Therefore, there is a need for a service that can be delivered immediately at the convenience and in the control of the patient. Mobile device use in the healthcare sector to access systems has rapidly evolved with an explosion in software applications (apps). Apps have been shown to support education for self-management and provide extensive feedback to users to facilitate behaviour change [8, 9]. Physical activity interventions incorporating technology have been used with varying degrees of success in the medical disease setting but not in the surgical arena [5]. Knowing that pulmonary rehabilitation consisting of exercise classes is beneficial to lung surgery patients but is resource limited and that apps can promote physical exercise in other disease settings, we sought to develop a bespoke pulmonary rehabilitation app and test its feasibility and acceptability to patients undergoing lung resection surgery.

Methods

An ethically approved cohort study (Research Ethics Committee reference 10/H1208/41) was conducted over 18 months at a regional thoracic unit. Inclusion criteria were broad; any patient deemed eligible for curative lung cancer surgery based on British Thoracic Society guidelines by the multidisciplinary teams referring to a regional thoracic surgery unit.

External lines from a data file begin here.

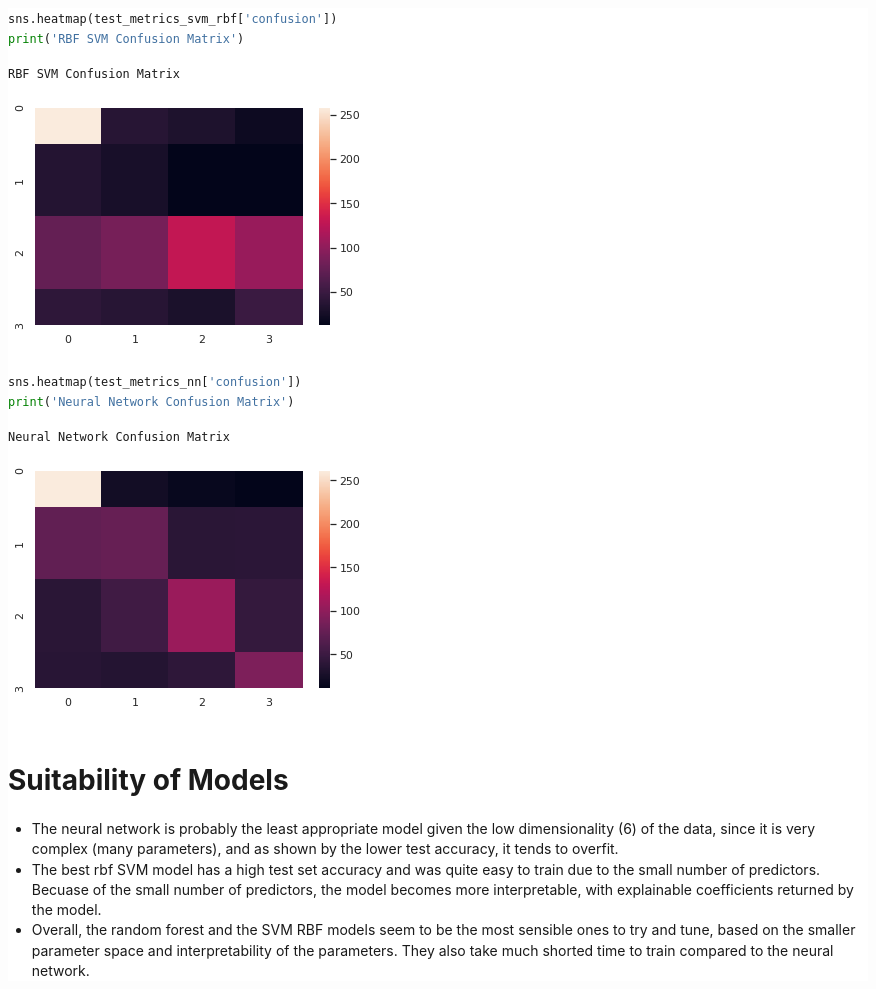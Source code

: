 

```python
sns.heatmap(test_metrics_svm_rbf['confusion'])
print('RBF SVM Confusion Matrix')

```

    RBF SVM Confusion Matrix



![png](Project%202_files/Project%202_100_1.png)



```python
sns.heatmap(test_metrics_nn['confusion'])
print('Neural Network Confusion Matrix')

```

    Neural Network Confusion Matrix



![png](Project%202_files/Project%202_101_1.png)


# Suitability of Models
- The neural network is probably the least appropriate model given the low dimensionality (6) of the data, since it is very complex (many parameters), and as shown by the lower test accuracy, it tends to overfit. 
- The best rbf SVM model has a high test set accuracy and was quite easy to train due to the small number of predictors. Becuase of the small number of predictors, the model becomes more interpretable, with explainable coefficients returned by the model.
- Overall, the random forest and the SVM RBF models seem to be the most sensible ones to try and tune, based on the smaller parameter space and interpretability of the parameters. They also take much shorted time to train compared to the neural network.


```python

```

Surgery was never delayed for the purposes of the study, thus time spent using the app varied. Patients recommenced the programme 2 weeks after discharge. Data on adherence to local COPD pulmonary rehabilitation classes was also collected from a contemporaneous group of patients, who had agreed to attend these sessions twice a week up to the day of their surgery and for 6 weeks following surgery as described previously [7]. The only comparison made between the two groups pertained to the process measures (ie: number of sessions pre and post surgery).

Intervention

The ‘Fit 4 Surgery’ app consisted of ten exercises, both upper and lower limb, aerobic and strength, based on the lung cancer ‘Rehabilitation for Operated lung Cancer’ surgery (ROC) programme and available on the patient website (http://www.thoracicsurgery.co.uk) [5].

The app was developed for an Ipad mini 2 cellular (Apple Inc. California, USA), configured with a blue tooth enabled pulse oximeter (Creative PC-68B, Shenzhen Creative Industry Co. Ltd., China) and a Subscriber Identity Module (SIM) card to enable wireless feedback of data to the researchers. The app collected baseline measurements of oxygen saturation and heart rate for safety. It provided the patient with a target heart rate (> 60% of maximum heart rate) based on their age to be achieved during each exercise and patients were given all equipment.

Each exercise was demonstrated to the patient through a series of video clips on the app which they could follow whilst the pulse oximeter collected heart rate and oxygen saturation levels continuously (Fig. 1).

Fig. 1
figure1

Screenshots from Fit 4 Surgery App. a training video for patients on how to use the app. b safety notification screen (c) one of the exercise videos which shows feedback e.g. duration of exercise, heart rate and O2 saturation. d one of the education videos that patients can view using the app. e a summary screen post exercise which shows if target heartrate was achieved, average O2 saturation and motivation feedback. f Additional comments box screenshot

The patients were instructed to exercise for at least three minutes per exercise. After each exercise, a summary screen provided feedback to patients on how effective they were at completing the exercise. This included: duration of exercise, average oxygen saturation and whether they reached their target heart rate. At the end of each exercise patients could rate their effort by completing a Borg scale breathlessness questionnaire on the app [10].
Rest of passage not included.